In August, that Steen letter, detailing 10 aspects of STRS financial records that appear to show investment expenses shaved so as to alter performance reports and pay $7.8 million in bonuses to STRS staff, went to the Special Investigative Unit in State Auditor Keith Faber’s office. So far there has been no action from the attorney general or the auditor of state.

This morning, Oct.13, the Ohio Retired Teachers Association (ORTA) is trying to keep the STRS pension performance issue alive, with a video presentation from their Columbus headquarters by Siedle and pension expert Chris Tobe, author of the book “Kentucky Fried Pensions.”    

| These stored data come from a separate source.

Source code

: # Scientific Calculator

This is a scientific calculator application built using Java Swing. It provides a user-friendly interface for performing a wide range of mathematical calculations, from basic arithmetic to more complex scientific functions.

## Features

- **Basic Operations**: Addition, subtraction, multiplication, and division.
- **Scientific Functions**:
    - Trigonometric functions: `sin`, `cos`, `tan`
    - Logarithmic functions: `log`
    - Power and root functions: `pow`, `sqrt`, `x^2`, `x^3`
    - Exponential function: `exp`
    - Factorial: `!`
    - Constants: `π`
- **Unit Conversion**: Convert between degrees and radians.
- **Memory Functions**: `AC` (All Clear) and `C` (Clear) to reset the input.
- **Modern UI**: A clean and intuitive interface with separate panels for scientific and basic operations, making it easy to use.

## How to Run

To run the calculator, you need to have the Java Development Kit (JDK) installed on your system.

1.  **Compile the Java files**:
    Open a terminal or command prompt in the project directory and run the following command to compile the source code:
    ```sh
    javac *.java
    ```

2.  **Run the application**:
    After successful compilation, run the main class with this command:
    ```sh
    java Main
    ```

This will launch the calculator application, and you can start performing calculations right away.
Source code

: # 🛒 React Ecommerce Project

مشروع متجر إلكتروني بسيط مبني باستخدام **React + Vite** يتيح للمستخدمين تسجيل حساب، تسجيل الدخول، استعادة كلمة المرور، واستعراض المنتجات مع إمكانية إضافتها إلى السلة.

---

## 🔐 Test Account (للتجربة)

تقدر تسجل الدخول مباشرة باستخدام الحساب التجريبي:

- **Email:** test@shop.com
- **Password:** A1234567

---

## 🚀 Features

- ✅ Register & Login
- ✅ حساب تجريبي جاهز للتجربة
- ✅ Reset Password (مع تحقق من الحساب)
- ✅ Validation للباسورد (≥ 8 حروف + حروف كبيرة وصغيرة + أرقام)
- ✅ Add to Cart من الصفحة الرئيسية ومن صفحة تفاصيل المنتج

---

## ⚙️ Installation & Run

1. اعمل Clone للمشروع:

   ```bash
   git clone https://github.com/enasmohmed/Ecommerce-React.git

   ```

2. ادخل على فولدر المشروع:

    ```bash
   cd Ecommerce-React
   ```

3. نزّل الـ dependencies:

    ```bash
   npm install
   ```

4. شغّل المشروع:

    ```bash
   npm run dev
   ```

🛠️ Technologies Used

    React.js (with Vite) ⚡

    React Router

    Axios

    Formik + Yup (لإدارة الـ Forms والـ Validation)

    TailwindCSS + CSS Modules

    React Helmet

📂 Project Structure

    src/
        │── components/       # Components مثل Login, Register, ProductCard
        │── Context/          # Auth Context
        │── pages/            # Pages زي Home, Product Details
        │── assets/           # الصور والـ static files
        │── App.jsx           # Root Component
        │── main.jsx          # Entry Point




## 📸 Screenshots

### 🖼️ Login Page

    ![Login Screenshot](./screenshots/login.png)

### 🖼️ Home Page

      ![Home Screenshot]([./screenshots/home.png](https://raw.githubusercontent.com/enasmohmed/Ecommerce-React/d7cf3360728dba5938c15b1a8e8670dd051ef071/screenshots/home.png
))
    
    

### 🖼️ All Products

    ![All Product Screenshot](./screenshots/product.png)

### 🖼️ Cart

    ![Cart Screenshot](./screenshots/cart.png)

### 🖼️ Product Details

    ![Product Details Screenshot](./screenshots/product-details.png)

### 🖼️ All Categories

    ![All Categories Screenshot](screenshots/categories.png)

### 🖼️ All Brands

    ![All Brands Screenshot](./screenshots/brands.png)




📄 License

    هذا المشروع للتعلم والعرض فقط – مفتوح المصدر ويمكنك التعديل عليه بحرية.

Tomorrow, Thursday, Oct. 14, the Ohio Retirement Study Council, slammed hard in the Siedle Report for failure to perform its legal duty to conduct fiduciary and actuarial audits on the five public pension funds every 10 years, meets to hear the investment performance report from their consultant, RVK Inc. 

Reports claim Ohio pensions are well managed

RVK reports Ohio’s pensions are well managed. It’s the same message Aon Hewitt delivered upon release of its fiduciary audit showing the Ohio Public Employee Retirement System overpays alternative investment managers $223.4 million a year, despite the assistance of alternative investment consultants, Aon Hewitt.

The normal, adversarial, legal combat to determine the truth between two diametrically opposed positions is closed to all those covered by Ohio’s pensions because the state has sovereign immunity. In a new development, the SEC is asking questions about private equity fees with subpoena’s to the Pennsylvania School Employees Retirement System (PSERS) and with testimony to the U.S. Senate Banking Committee, chaired by Ohio’s Sherrod Brown, indicating the funds should expect scrutiny on conflicts of interest and nondisclosure of fees.

In his most recent Forbes column, Siedle notes the import of the SEC’s new interest in the relationship between public pensions and private equity funds and concludes all the SEC has to do is follow the leads uncovered by the Ohio teachers. It would also be a good idea to send Senator Brown an email and remind him this is a voting issue.

John Damschroder, a Fremont native who worked in Gov. George Voinovich’s administration, writes about business and economic development in Ohio.